De que adianta impedir que o diretor fale? Como punição pela atitude grosseira, ele não tem mais o direito de se pronunciar? Até quando? O militantismo que decide calar a voz alheia possui uma parte de censura, e uma parte de infantilidade: este é o mesmo comportamento daqueles que batem panela quando um(a) político(a) indesejado(a) se pronuncia na televisão. Tapar os ouvidos, ou impedir o diálogo, para além do simbolismo do ato, não contribui em nada ao avanço da questão.

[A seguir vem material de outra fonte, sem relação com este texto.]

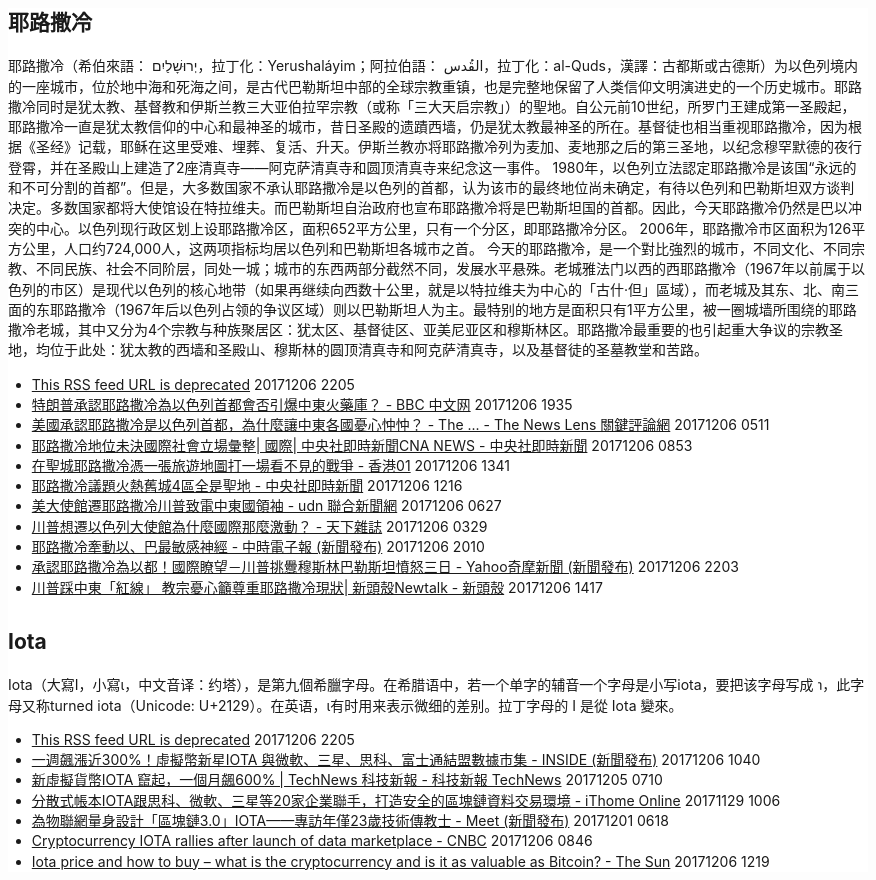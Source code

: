 ## 耶路撒冷

耶路撒冷（希伯來語： יְרוּשָׁלַיִם‎‎‎，拉丁化：Yerushaláyim；阿拉伯語： القُدس‎‎，拉丁化：al-Quds，漢譯：古都斯或古德斯）为以色列境内的一座城市，位於地中海和死海之间，是古代巴勒斯坦中部的全球宗教重镇，也是完整地保留了人类信仰文明演进史的一个历史城市。耶路撒冷同时是犹太教、基督教和伊斯兰教三大亚伯拉罕宗教（或称「三大天启宗教」）的聖地。自公元前10世纪，所罗门王建成第一圣殿起，耶路撒冷一直是犹太教信仰的中心和最神圣的城市，昔日圣殿的遗蹟西墙，仍是犹太教最神圣的所在。基督徒也相当重视耶路撒冷，因为根据《圣经》记载，耶稣在这里受难、埋葬、复活、升天。伊斯兰教亦将耶路撒冷列为麦加、麦地那之后的第三圣地，以纪念穆罕默德的夜行登霄，并在圣殿山上建造了2座清真寺——阿克萨清真寺和圆顶清真寺来纪念这一事件。
1980年，以色列立法認定耶路撒冷是该国“永远的和不可分割的首都”。但是，大多数国家不承认耶路撒冷是以色列的首都，认为该市的最终地位尚未确定，有待以色列和巴勒斯坦双方谈判决定。多数国家都将大使馆设在特拉维夫。而巴勒斯坦自治政府也宣布耶路撒冷将是巴勒斯坦国的首都。因此，今天耶路撒冷仍然是巴以冲突的中心。以色列现行政区划上设耶路撒冷区，面积652平方公里，只有一个分区，即耶路撒冷分区。
2006年，耶路撒冷市区面积为126平方公里，人口约724,000人，这两项指标均居以色列和巴勒斯坦各城市之首。
今天的耶路撒冷，是一个對比強烈的城市，不同文化、不同宗教、不同民族、社会不同阶层，同处一城；城市的东西两部分截然不同，发展水平悬殊。老城雅法门以西的西耶路撒冷（1967年以前属于以色列的市区）是现代以色列的核心地带（如果再继续向西数十公里，就是以特拉维夫为中心的「古什·但」區域），而老城及其东、北、南三面的东耶路撒冷（1967年后以色列占领的争议区域）则以巴勒斯坦人为主。最特别的地方是面积只有1平方公里，被一圈城墙所围绕的耶路撒冷老城，其中又分为4个宗教与种族聚居区：犹太区、基督徒区、亚美尼亚区和穆斯林区。耶路撒冷最重要的也引起重大争议的宗教圣地，均位于此处：犹太教的西墙和圣殿山、穆斯林的圆顶清真寺和阿克萨清真寺，以及基督徒的圣墓教堂和苦路。
- [This RSS feed URL is deprecated](0 "This RSS feed URL is deprecated") 20171206 2205
- [特朗普承認耶路撒冷為以色列首都會否引爆中東火藥庫？ - BBC 中文网](http://www.bbc.com/zhongwen/trad/world-42248879 "特朗普承認耶路撒冷為以色列首都會否引爆中東火藥庫？ - BBC 中文网") 20171206 1935
- [美國承認耶路撒冷是以色列首都，為什麼讓中東各國憂心忡忡？ - The ... - The News Lens 關鍵評論網](https://www.thenewslens.com/article/84851 "美國承認耶路撒冷是以色列首都，為什麼讓中東各國憂心忡忡？ - The ... - The News Lens 關鍵評論網") 20171206 0511
- [耶路撒冷地位未決國際社會立場彙整| 國際| 中央社即時新聞CNA NEWS - 中央社即時新聞](http://www.cna.com.tw/news/aopl/201712060232-1.aspx "耶路撒冷地位未決國際社會立場彙整| 國際| 中央社即時新聞CNA NEWS - 中央社即時新聞") 20171206 0853
- [在聖城耶路撒冷憑一張旅遊地圖打一場看不見的戰爭 - 香港01](https://www.hk01.com/%E5%9C%8B%E9%9A%9B/139244/%E5%9C%A8%E8%81%96%E5%9F%8E%E8%80%B6%E8%B7%AF%E6%92%92%E5%86%B7-%E6%86%91%E4%B8%80%E5%BC%B5%E6%97%85%E9%81%8A%E5%9C%B0%E5%9C%96-%E6%89%93%E4%B8%80%E5%A0%B4%E7%9C%8B%E4%B8%8D%E8%A6%8B%E7%9A%84%E6%88%B0%E7%88%AD "在聖城耶路撒冷憑一張旅遊地圖打一場看不見的戰爭 - 香港01") 20171206 1341
- [耶路撒冷議題火熱舊城4區全是聖地 - 中央社即時新聞](http://www.cna.com.tw/news/aopl/201712060337-1.aspx "耶路撒冷議題火熱舊城4區全是聖地 - 中央社即時新聞") 20171206 1216
- [美大使館遷耶路撒冷川普致電中東國領袖 - udn 聯合新聞網](https://udn.com/news/story/11314/2859255 "美大使館遷耶路撒冷川普致電中東國領袖 - udn 聯合新聞網") 20171206 0627
- [川普想遷以色列大使館為什麼國際那麼激動？ - 天下雜誌](http://www.cw.com.tw/article/article.action?id=5086659 "川普想遷以色列大使館為什麼國際那麼激動？ - 天下雜誌") 20171206 0329
- [耶路撒冷牽動以、巴最敏感神經 - 中時電子報 (新聞發布)](http://www.chinatimes.com/newspapers/20171207000359-260119 "耶路撒冷牽動以、巴最敏感神經 - 中時電子報 (新聞發布)") 20171206 2010
- [承認耶路撒冷為以都！國際瞭望－川普挑釁穆斯林巴勒斯坦憤怒三日 - Yahoo奇摩新聞 (新聞發布)](https://tw.news.yahoo.com/%E6%89%BF%E8%AA%8D%E8%80%B6%E8%B7%AF%E6%92%92%E5%86%B7%E7%82%BA%E4%BB%A5%E9%83%BD-%E5%9C%8B%E9%9A%9B%E7%9E%AD%E6%9C%9B-%E5%B7%9D%E6%99%AE%E6%8C%91%E9%87%81%E7%A9%86%E6%96%AF%E6%9E%97-%E5%B7%B4%E5%8B%92%E6%96%AF%E5%9D%A6%E6%86%A4%E6%80%92%E4%B8%89%E6%97%A5-215006811.html "承認耶路撒冷為以都！國際瞭望－川普挑釁穆斯林巴勒斯坦憤怒三日 - Yahoo奇摩新聞 (新聞發布)") 20171206 2203
- [川普踩中東「紅線」 教宗憂心籲尊重耶路撒冷現狀| 新頭殼Newtalk - 新頭殼](https://newtalk.tw/news/view/2017-12-06/106200 "川普踩中東「紅線」 教宗憂心籲尊重耶路撒冷現狀| 新頭殼Newtalk - 新頭殼") 20171206 1417

## Iota

Iota（大寫Ι，小寫ι，中文音译：约塔），是第九個希臘字母。在希腊语中，若一个单字的辅音一个字母是小写iota，要把该字母写成 ℩，此字母又称turned iota（Unicode: U+2129）。在英语，ι有时用来表示微细的差别。拉丁字母的 I 是從 Iota 變來。
- [This RSS feed URL is deprecated](0 "This RSS feed URL is deprecated") 20171206 2205
- [一週飆漲近300%！虛擬幣新星IOTA 與微軟、三星、思科、富士通結盟數據市集 - INSIDE (新聞發布)](https://www.inside.com.tw/2017/12/06/iota "一週飆漲近300%！虛擬幣新星IOTA 與微軟、三星、思科、富士通結盟數據市集 - INSIDE (新聞發布)") 20171206 1040
- [新虛擬貨幣IOTA 竄起，一個月飆600% | TechNews 科技新報 - 科技新報 TechNews](https://technews.tw/2017/12/05/iota-up-600-percent-in-1-month/ "新虛擬貨幣IOTA 竄起，一個月飆600% | TechNews 科技新報 - 科技新報 TechNews") 20171205 0710
- [分散式帳本IOTA跟思科、微軟、三星等20家企業聯手，打造安全的區塊鏈資料交易環境 - iThome Online](https://www.ithome.com.tw/news/118765 "分散式帳本IOTA跟思科、微軟、三星等20家企業聯手，打造安全的區塊鏈資料交易環境 - iThome Online") 20171129 1006
- [為物聯網量身設計「區塊鏈3.0」IOTA——專訪年僅23歲技術傳教士 - Meet (新聞發布)](https://meet.bnext.com.tw/articles/view/42000 "為物聯網量身設計「區塊鏈3.0」IOTA——專訪年僅23歲技術傳教士 - Meet (新聞發布)") 20171201 0618
- [Cryptocurrency IOTA rallies after launch of data marketplace - CNBC](https://www.cnbc.com/2017/12/04/cryptocurrency-iota-rallies-after-launch-of-data-marketplace.html "Cryptocurrency IOTA rallies after launch of data marketplace - CNBC") 20171206 0846
- [Iota price and how to buy – what is the cryptocurrency and is it as valuable as Bitcoin? - The Sun](https://www.thesun.co.uk/money/5078469/iota-price-how-to-buy-cryptocurrency-bitcoin/ "Iota price and how to buy – what is the cryptocurrency and is it as valuable as Bitcoin? - The Sun") 20171206 1219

O verdadeiro comportamento militante foi da jornalista Carolina Almeida, que denunciou o caso com um texto contundente, e dos diretores da Fundação Joaquim Nabuco, que proibiram o filme de Assis e de Lírio Ferreira, também envolvido no debate de Que Horas Ela Volta?. Os militantes de ontem talvez pudessem ter placas, escrever textos, ou abordar Cláudio Assis e exigir desculpas públicas. Ou seja, ao invés de impedirem o debate, deveriam multiplicar a discussão.
Fede verdade e cheira sonho
Primeira ironia da noite: Big Jato saiu do festival muitíssimo bem recebido, com quase toda a plateia do Cine Brasília aplaudindo de pé. Segunda ironia: este é o filme mais doce e carinhoso de Cláudio Assis em toda a sua carreira. O diretor relata a passagem à fase adulta do jovem Francisco, dividido entre o respeito pelo pai autoritário (Matheus Nachtergaele) e a admiração pelo tio anarquista (também Matheus Nachtergaele). Enquanto reflete sobre o primeiro amor, descobre a vocação de poeta.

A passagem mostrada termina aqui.